Stack — picked pragmatically
One layer per decision. Justified where it matters — e.g. Sonnet vs. Opus for tool routing, Bun over Node for native WS.
| Layer | Choice |
|---|---|
| Runtime | Bun 1.3 |
| API | Hono + native Bun WebSocket |
| Event store | libSQL (file-mode lokal, Turso-kompatibel) |
| Anthropic SDK | messages.stream() mit adaptivem Thinking |
| Orchestrator | claude-sonnet-4-6 (5× günstiger als Opus, gleichwertig für Tool-Routing) |
| Workers | claude-haiku-4-5 |
| Frontend | Next.js 15 App Router + React 19 |
| Canvas | @xyflow/react + custom labeled-bead edges |
| State | Zustand mit per-Agent-Slices (keine Context-Re-Renders) |
| UI | Tailwind + Radix Dialog + Framer Motion + Sonner |
| Sketch input | natives <canvas> (keine Excalidraw/tldraw-Dep) |
| Deploy | Docker + Caddy auf einer VPS |
Tradeoffs — called out honestly
The awkward decisions most demos hide. Made visible here.

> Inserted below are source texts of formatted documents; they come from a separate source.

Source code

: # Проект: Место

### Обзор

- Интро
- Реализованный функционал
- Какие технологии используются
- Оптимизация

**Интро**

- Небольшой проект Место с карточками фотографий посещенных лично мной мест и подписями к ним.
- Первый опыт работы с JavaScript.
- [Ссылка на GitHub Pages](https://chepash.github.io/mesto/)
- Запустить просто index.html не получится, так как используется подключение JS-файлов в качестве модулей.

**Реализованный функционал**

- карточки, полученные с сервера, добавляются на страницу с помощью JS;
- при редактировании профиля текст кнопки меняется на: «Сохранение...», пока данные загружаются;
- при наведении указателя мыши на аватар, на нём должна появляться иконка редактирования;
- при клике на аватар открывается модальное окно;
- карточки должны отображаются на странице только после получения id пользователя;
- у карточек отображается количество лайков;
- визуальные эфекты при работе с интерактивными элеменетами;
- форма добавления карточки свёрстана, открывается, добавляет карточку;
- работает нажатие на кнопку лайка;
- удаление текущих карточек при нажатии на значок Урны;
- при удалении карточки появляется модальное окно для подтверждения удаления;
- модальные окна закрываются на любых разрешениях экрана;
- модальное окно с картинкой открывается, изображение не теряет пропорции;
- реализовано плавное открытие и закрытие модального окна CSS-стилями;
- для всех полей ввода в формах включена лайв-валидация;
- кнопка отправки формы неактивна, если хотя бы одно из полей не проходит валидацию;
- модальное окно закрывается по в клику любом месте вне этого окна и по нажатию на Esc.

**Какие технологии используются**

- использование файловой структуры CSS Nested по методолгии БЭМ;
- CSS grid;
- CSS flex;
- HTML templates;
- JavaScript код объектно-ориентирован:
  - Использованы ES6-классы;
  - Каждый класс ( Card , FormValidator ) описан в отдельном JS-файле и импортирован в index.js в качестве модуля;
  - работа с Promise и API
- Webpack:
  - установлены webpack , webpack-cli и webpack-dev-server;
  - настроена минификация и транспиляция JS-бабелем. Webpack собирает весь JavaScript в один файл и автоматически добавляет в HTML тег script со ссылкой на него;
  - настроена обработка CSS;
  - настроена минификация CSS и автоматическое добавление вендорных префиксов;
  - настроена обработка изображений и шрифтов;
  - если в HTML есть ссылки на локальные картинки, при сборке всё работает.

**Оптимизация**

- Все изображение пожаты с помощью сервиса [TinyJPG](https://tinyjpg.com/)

Replay reproduces the recorded run, not a fresh inference
Permalinks are bit-identical visual replays from the event log — not a re-prompt of the model. The landing footer says so openly.
Steer applies one turn late
The Anthropic streaming protocol has no mid-message interrupt; pretending it did would be UX theater. The two-event steer_queued → steer_applied protocol makes the deferral visible.
The roster isn't fully emergent
The orchestrator is nudged by the system prompt to propose a Performance Critic + Aesthetics Critic + Judge debate — for canvas-shape reasons. A fully-emergent orchestrator was tried; it produced flatter rosters with weaker review.
Cost cap is checked between calls, not within one
Mitigation: tight per-worker maxTokens budgets. Documented in docs/hard-problems/03-speculative-drafts.md.
Mid-stream critic interrupt was cut
Real interrupts looked spectacular — but produced worse output (the model reacting to its own half-finished work). The debate fires after Layout v1, against the full result. Less visually exciting; materially better.
UI is German on purpose
System markers (ISSUE, FIX, HEADLINE, <!doctype html>, JSON keys) stay English — the parsers depend on them. Worker output is German.
What's deliberately not built
- Multi-tenant — single Anthropic key, one global cost pool.
- Auth — the demo is public, cost caps are the only gate.
- Mobile canvas — desktop-only, mobile shows a fallback banner with the demo video.
- Branching from a permalink — the data model supports it, the UI doesn't.
- Versioned event-log schemas — additive types are graceful, renames would break old replays.
Deployment
Docker Compose plus Caddy on a VPS. Caddy auto-issues TLS; the API serves WebSocket on /ws, replay on /r/<id>, everything else routes to Next.js. Live at multi.prototyp.ms — source open at github.com/stackola/multi.